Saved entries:
^^^^^^^^
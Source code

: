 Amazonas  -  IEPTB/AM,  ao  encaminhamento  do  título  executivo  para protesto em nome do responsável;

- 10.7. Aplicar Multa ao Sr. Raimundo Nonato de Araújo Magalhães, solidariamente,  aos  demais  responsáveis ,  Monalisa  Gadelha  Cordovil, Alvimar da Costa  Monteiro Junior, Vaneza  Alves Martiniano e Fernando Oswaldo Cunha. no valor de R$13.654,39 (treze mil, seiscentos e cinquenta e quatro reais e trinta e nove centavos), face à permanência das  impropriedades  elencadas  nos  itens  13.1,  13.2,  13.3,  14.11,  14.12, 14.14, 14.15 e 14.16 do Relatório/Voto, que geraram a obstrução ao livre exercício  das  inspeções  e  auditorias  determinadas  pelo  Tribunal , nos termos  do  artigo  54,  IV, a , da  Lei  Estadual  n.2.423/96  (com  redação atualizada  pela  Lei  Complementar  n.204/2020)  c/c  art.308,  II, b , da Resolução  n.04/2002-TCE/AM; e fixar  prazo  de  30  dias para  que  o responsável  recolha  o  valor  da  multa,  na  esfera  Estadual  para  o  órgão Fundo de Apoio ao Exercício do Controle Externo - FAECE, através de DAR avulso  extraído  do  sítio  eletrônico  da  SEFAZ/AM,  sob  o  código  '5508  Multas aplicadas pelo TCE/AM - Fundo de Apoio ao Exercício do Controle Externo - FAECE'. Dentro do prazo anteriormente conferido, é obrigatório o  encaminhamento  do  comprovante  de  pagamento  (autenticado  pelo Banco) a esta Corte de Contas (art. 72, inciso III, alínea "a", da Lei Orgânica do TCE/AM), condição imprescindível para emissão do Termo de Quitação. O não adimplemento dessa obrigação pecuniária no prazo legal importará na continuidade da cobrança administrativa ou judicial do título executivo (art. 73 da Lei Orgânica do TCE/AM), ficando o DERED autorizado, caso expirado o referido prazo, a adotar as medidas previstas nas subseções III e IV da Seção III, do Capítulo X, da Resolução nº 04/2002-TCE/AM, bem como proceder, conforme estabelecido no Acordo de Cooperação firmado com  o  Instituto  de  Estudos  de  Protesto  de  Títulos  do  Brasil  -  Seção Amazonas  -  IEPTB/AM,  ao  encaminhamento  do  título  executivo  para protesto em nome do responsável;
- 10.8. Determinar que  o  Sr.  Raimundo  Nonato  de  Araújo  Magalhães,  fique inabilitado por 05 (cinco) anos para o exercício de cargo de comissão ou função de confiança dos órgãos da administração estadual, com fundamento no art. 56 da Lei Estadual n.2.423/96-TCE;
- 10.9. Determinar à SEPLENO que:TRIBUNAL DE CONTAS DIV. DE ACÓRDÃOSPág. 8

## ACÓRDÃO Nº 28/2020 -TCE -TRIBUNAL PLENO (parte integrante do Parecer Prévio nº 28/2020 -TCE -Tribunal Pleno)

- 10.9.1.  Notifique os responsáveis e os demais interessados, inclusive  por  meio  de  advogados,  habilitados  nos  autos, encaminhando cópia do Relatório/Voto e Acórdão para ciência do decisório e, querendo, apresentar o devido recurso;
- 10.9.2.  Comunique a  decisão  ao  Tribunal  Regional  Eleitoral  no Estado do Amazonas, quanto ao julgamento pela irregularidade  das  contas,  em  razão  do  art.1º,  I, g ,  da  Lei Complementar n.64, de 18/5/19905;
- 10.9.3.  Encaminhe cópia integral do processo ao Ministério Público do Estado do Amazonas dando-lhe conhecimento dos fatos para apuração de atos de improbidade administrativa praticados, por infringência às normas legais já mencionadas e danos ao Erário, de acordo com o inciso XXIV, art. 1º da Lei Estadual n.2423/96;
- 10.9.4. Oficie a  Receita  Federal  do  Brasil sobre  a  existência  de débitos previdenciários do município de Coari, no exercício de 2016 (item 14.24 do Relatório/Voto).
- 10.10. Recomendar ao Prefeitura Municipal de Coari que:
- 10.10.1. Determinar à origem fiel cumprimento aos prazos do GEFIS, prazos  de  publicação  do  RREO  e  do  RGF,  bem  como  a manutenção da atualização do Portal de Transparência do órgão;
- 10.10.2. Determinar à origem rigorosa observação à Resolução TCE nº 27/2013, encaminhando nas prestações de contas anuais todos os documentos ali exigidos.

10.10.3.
^^^^^^^^
Problem to solve: Repeat the full set of records above character for character.

Answer section:
Source code

: Amazonas  -  IEPTB/AM,  ao  encaminhamento  do  título  executivo  para protesto em nome do responsável;

- 10.7. Aplicar Multa ao Sr. Raimundo Nonato de Araújo Magalhães, solidariamente,  aos  demais  responsáveis ,  Monalisa  Gadelha  Cordovil, Alvimar da Costa  Monteiro Junior, Vaneza  Alves Martiniano e Fernando Oswaldo Cunha. no valor de R$13.654,39 (treze mil, seiscentos e cinquenta e quatro reais e trinta e nove centavos), face à permanência das  impropriedades  elencadas  nos  itens  13.1,  13.2,  13.3,  14.11,  14.12, 14.14, 14.15 e 14.16 do Relatório/Voto, que geraram a obstrução ao livre exercício  das  inspeções  e  auditorias  determinadas  pelo  Tribunal , nos termos  do  artigo  54,  IV, a , da  Lei  Estadual  n.2.423/96  (com  redação atualizada  pela  Lei  Complementar  n.204/2020)  c/c  art.308,  II, b , da Resolução  n.04/2002-TCE/AM; e fixar  prazo  de  30  dias para  que  o responsável  recolha  o  valor  da  multa,  na  esfera  Estadual  para  o  órgão Fundo de Apoio ao Exercício do Controle Externo - FAECE, através de DAR avulso  extraído  do  sítio  eletrônico  da  SEFAZ/AM,  sob  o  código  '5508  Multas aplicadas pelo TCE/AM - Fundo de Apoio ao Exercício do Controle Externo - FAECE'. Dentro do prazo anteriormente conferido, é obrigatório o  encaminhamento  do  comprovante  de  pagamento  (autenticado  pelo Banco) a esta Corte de Contas (art. 72, inciso III, alínea "a", da Lei Orgânica do TCE/AM), condição imprescindível para emissão do Termo de Quitação. O não adimplemento dessa obrigação pecuniária no prazo legal importará na continuidade da cobrança administrativa ou judicial do título executivo (art. 73 da Lei Orgânica do TCE/AM), ficando o DERED autorizado, caso expirado o referido prazo, a adotar as medidas previstas nas subseções III e IV da Seção III, do Capítulo X, da Resolução nº 04/2002-TCE/AM, bem como proceder, conforme estabelecido no Acordo de Cooperação firmado com  o  Instituto  de  Estudos  de  Protesto  de  Títulos  do  Brasil  -  Seção Amazonas  -  IEPTB/AM,  ao  encaminhamento  do  título  executivo  para protesto em nome do responsável;
- 10.8. Determinar que  o  Sr.  Raimundo  Nonato  de  Araújo  Magalhães,  fique inabilitado por 05 (cinco) anos para o exercício de cargo de comissão ou função de confiança dos órgãos da administração estadual, com fundamento no art. 56 da Lei Estadual n.2.423/96-TCE;
- 10.9. Determinar à SEPLENO que:TRIBUNAL DE CONTAS DIV. DE ACÓRDÃOSPág. 8

## ACÓRDÃO Nº 28/2020 -TCE -TRIBUNAL PLENO (parte integrante do Parecer Prévio nº 28/2020 -TCE -Tribunal Pleno)

- 10.9.1.  Notifique os responsáveis e os demais interessados, inclusive  por  meio  de  advogados,  habilitados  nos  autos, encaminhando cópia do Relatório/Voto e Acórdão para ciência do decisório e, querendo, apresentar o devido recurso;
- 10.9.2.  Comunique a  decisão  ao  Tribunal  Regional  Eleitoral  no Estado do Amazonas, quanto ao julgamento pela irregularidade  das  contas,  em  razão  do  art.1º,  I, g ,  da  Lei Complementar n.64, de 18/5/19905;
- 10.9.3.  Encaminhe cópia integral do processo ao Ministério Público do Estado do Amazonas dando-lhe conhecimento dos fatos para apuração de atos de improbidade administrativa praticados, por infringência às normas legais já mencionadas e danos ao Erário, de acordo com o inciso XXIV, art. 1º da Lei Estadual n.2423/96;
- 10.9.4. Oficie a  Receita  Federal  do  Brasil sobre  a  existência  de débitos previdenciários do município de Coari, no exercício de 2016 (item 14.24 do Relatório/Voto).
- 10.10. Recomendar ao Prefeitura Municipal de Coari que:
- 10.10.1. Determinar à origem fiel cumprimento aos prazos do GEFIS, prazos  de  publicação  do  RREO  e  do  RGF,  bem  como  a manutenção da atualização do Portal de Transparência do órgão;
- 10.10.2. Determinar à origem rigorosa observação à Resolução TCE nº 27/2013, encaminhando nas prestações de contas anuais todos os documentos ali exigidos.

10.10.3.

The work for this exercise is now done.